President Biden on Wednesday had a phone call with Venezuelan opposition leader Juan Guaidó ahead of the Summit of the Americas, which Guaidó was not invited to attend in-person.
Biden reaffirmed his support for Guaidó as the country’s interim president and “expressed his support for Venezuelan-led negotiations as the best path toward a peaceful restoration of democratic institutions, free and fair elections, and respect for the human rights and fundamental freedoms of all Venezuelans,” the White House said in a readout of the call, which took place while Biden was aboard Air Force One en route to Los Angeles.
“They discussed the role the United States and other international partners can play to support a negotiated solution to Venezuela’s crisis,” the White House said. “President Biden reaffirmed the United States is willing to calibrate sanctions policy as informed by the outcomes of negotiations that empower the Venezuelan people to determine the future of their country.”
The Biden administration opted not to invite Guaidó as it snubbed the leaders of Venezuela, Nicaragua and Cuba over concerns about human rights and democratic backsliding.
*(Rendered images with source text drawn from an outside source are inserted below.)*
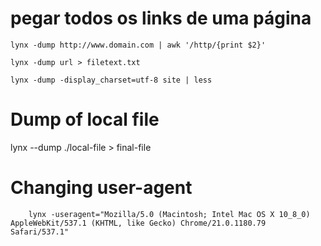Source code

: # pegar todos os links de uma página

    lynx -dump http://www.domain.com | awk '/http/{print $2}'

    lynx -dump url > filetext.txt

    lynx -dump -display_charset=utf-8 site | less


# Dump of local file

  lynx --dump ./local-file > final-file

# Changing user-agent

		lynx -useragent="Mozilla/5.0 (Macintosh; Intel Mac OS X 10_8_0) AppleWebKit/537.1 (KHTML, like Gecko) Chrome/21.0.1180.79 Safari/537.1"
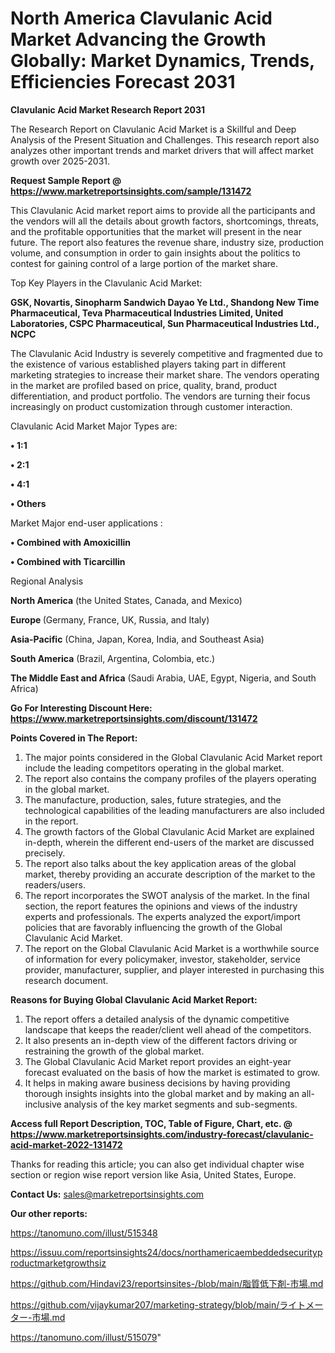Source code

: # North America Clavulanic Acid Market Advancing the Growth Globally: Market Dynamics, Trends, Efficiencies Forecast 2031

<strong>Clavulanic Acid Market Research Report 2031</strong>

The Research Report on Clavulanic Acid Market is a Skillful and Deep Analysis of the Present Situation and Challenges. This research report also analyzes other important trends and market drivers that will affect market growth over 2025-2031.

<strong>Request Sample Report @ <a href=https://www.marketreportsinsights.com/sample/131472>https://www.marketreportsinsights.com/sample/131472</a></strong>

This Clavulanic Acid market report aims to provide all the participants and the vendors will all the details about growth factors, shortcomings, threats, and the profitable opportunities that the market will present in the near future. The report also features the revenue share, industry size, production volume, and consumption in order to gain insights about the politics to contest for gaining control of a large portion of the market share.

Top Key Players in the Clavulanic Acid Market:

<strong>GSK, Novartis, Sinopharm Sandwich Dayao Ye Ltd., Shandong New Time Pharmaceutical, Teva Pharmaceutical Industries Limited, United Laboratories, CSPC Pharmaceutical, Sun Pharmaceutical Industries Ltd., NCPC</strong>

The Clavulanic Acid Industry is severely competitive and fragmented due to the existence of various established players taking part in different marketing strategies to increase their market share. The vendors operating in the market are profiled based on price, quality, brand, product differentiation, and product portfolio. The vendors are turning their focus increasingly on product customization through customer interaction.

Clavulanic Acid Market Major Types are:

<strong>• 1:1

• 2:1

• 4:1

• Others</strong>

Market Major end-user applications :

<strong>• Combined with Amoxicillin

• Combined with Ticarcillin</strong>

Regional Analysis

</u><strong><b>North America</b></strong> (the United States, Canada, and Mexico)

<strong><b>Europe </b></strong>(Germany, France, UK, Russia, and Italy)

<strong><b>Asia-Pacific</b></strong> (China, Japan, Korea, India, and Southeast Asia)

<strong><b>South America</b></strong> (Brazil, Argentina, Colombia, etc.)

<strong><b>The Middle East and Africa</b></strong> (Saudi Arabia, UAE, Egypt, Nigeria, and South Africa)

<strong>Go For Interesting Discount Here: <a href=https://www.marketreportsinsights.com/discount/131472>https://www.marketreportsinsights.com/discount/131472</a></strong>

<strong>Points Covered in The Report:</strong>
<ol>
  <li>The major points considered in the Global Clavulanic Acid Market report include the leading competitors operating in the global market.</li>
  <li>The report also contains the company profiles of the players operating in the global market.</li>
  <li>The manufacture, production, sales, future strategies, and the technological capabilities of the leading manufacturers are also included in the report.</li>
  <li>The growth factors of the Global Clavulanic Acid Market are explained in-depth, wherein the different end-users of the market are discussed precisely.</li>
  <li>The report also talks about the key application areas of the global market, thereby providing an accurate description of the market to the readers/users.</li>
  <li>The report incorporates the SWOT analysis of the market. In the final section, the report features the opinions and views of the industry experts and professionals. The experts analyzed the export/import policies that are favorably influencing the growth of the Global Clavulanic Acid Market.</li>
  <li>The report on the Global Clavulanic Acid Market is a worthwhile source of information for every policymaker, investor, stakeholder, service provider, manufacturer, supplier, and player interested in purchasing this research document.</li>
</ol>
<strong>Reasons for Buying Global Clavulanic Acid Market Report:</strong>

<ol>
  <li>The report offers a detailed analysis of the dynamic competitive landscape that keeps the reader/client well ahead of the competitors.</li>
  <li>It also presents an in-depth view of the different factors driving or restraining the growth of the global market.</li>
  <li>The Global Clavulanic Acid Market report provides an eight-year forecast evaluated on the basis of how the market is estimated to grow.</li>
  <li>It helps in making aware business decisions by having providing thorough insights insights into the global market and by making an all-inclusive analysis of the key market segments and sub-segments.</li>
</ol>
<strong>Access full Report Description, TOC, Table of Figure, Chart, etc. @ <a href=https://www.marketreportsinsights.com/industry-forecast/clavulanic-acid-market-2022-131472>https://www.marketreportsinsights.com/industry-forecast/clavulanic-acid-market-2022-131472</a></strong>


Thanks for reading this article; you can also get individual chapter wise section or region wise report version like Asia, United States, Europe.

<strong>Contact Us:</strong>
sales@marketreportsinsights.com

<strong>Our other reports:</strong>

<a href=https://tanomuno.com/illust/515348>https://tanomuno.com/illust/515348</a>

<a href=https://issuu.com/reportsinsights24/docs/northamericaembeddedsecurityproductmarketgrowthsiz>https://issuu.com/reportsinsights24/docs/northamericaembeddedsecurityproductmarketgrowthsiz</a>

<a href=https://github.com/Hindavi23/reportsinsites-/blob/main/脂質低下剤-市場.md>https://github.com/Hindavi23/reportsinsites-/blob/main/脂質低下剤-市場.md</a>

<a href=https://github.com/vijaykumar207/marketing-strategy/blob/main/ライトメーター-市場.md>https://github.com/vijaykumar207/marketing-strategy/blob/main/ライトメーター-市場.md</a>

<a href=https://tanomuno.com/illust/515079>https://tanomuno.com/illust/515079</a>"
That decision rankled some other leaders in the region, including Mexican Andres Manuel Lopez-Obrador, who opted not to attend the summit.
The U.S. has recognized Guaidó, the leader of the national assembly, as the interim president and rightful leader of Venezuela since 2019 as it sought to pressure President Nicolas Maduro to resign. But Maduro has remained in power and the lack of an invite for Guaidó could bolster his standing.